La pandemia ha condizionato anche i calendari scolastici e gli esami in alcuni ordini di scuola. Come giudica la situazione e cosa vi aspettate dalle istanze scolastiche per il futuro della formazione?
«L’USI ha contribuito a trovare un compromesso affinché i circa 75.000 giovani possano completare la loro formazione professionale di base quest’estate. Per noi è particolarmente importante che il lavoro pratico abbia luogo. È necessario che queste competenze, importanti sul mercato del lavoro, possano essere valutate e attestate attraverso una qualifica riconosciuta. L’USI lavora inoltre in una task force nazionale per garantire che l’assunzione di apprendisti rimanga una priorità anche durante la crisi e che i giovani continuino a essere assunti al termine dell’apprendistato».

Come inciderà questa crisi sul settore della previdenza? Il vostro piano per il secondo pilastro è ancora sostenibile?
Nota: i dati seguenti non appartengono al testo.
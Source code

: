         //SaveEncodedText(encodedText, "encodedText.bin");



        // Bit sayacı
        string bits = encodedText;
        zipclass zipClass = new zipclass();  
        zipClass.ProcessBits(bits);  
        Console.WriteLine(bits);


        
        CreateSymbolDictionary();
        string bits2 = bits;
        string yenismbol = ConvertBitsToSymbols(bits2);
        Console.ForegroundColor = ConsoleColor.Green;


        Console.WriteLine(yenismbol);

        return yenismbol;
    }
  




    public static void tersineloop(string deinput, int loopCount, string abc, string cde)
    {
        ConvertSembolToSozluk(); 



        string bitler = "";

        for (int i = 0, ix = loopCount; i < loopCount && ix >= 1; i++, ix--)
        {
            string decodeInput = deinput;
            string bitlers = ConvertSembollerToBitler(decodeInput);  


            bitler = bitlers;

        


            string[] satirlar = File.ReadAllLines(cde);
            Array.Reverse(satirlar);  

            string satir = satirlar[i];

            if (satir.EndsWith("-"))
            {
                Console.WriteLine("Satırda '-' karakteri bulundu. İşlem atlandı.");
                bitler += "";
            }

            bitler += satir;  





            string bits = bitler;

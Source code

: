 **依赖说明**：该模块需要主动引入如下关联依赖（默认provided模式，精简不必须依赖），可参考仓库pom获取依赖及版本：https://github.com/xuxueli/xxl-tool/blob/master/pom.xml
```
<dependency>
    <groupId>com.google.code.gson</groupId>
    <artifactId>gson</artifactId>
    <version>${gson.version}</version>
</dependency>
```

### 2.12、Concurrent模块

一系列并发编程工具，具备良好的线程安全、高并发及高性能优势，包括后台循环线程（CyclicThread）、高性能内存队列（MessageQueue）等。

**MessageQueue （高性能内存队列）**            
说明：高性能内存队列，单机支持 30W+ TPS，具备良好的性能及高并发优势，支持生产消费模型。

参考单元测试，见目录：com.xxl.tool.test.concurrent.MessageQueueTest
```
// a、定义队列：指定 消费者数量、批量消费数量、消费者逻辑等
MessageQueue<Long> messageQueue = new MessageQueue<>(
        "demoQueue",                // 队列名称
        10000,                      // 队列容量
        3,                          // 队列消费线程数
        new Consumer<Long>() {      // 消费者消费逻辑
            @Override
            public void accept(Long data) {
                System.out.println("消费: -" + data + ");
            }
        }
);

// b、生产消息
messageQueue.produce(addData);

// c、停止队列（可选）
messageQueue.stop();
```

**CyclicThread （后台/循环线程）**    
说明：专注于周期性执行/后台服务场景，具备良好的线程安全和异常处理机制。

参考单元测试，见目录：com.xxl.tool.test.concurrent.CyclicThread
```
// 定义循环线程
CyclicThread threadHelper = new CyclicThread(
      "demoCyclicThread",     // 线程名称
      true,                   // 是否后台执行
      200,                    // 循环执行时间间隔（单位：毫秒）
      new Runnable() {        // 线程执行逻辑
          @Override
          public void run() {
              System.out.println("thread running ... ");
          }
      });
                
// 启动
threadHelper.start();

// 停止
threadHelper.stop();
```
«La crisi coronavirus aumenta la pressione per agire nel settore della previdenza professionale, poiché il patrimonio del fondo pensioni si è ridotto notevolmente a causa del crollo del mercato azionario. Ciò rende ancora più urgente una riforma politica. La nostra proposta è l’unica che soddisfa i requisiti del Consiglio federale, è stata concordata con le parti sociali ed è sostenuta da un’ampia maggioranza dei nostri membri. A nostro avviso un compromesso così equilibrato ha le migliori possibilità
in Parlamento e tra la gente. Alla gente dico: non dimentichiamo che negli ultimi 20 anni nessuna importante proposta di politica sociale è stata vinta contro la resistenza compatta dei partiti di sinistra. In generale, la crisi del coronavirus imporrà di stringere nuovamente la cinghia per quanto riguarda la socialità e concentrarci sul necessario. Un congedo di paternità prescritto dalla legge non è sicuramente prioritario. I datori di lavoro, invece, sono disposti a dare il loro contributo a strutture di assicurazione sociale sane e a prova di crisi. Come la crisi attuale fa capire a tutti, questa è una sfida epica».

Questa intervista è apparsa nel «Corriere del Ticino».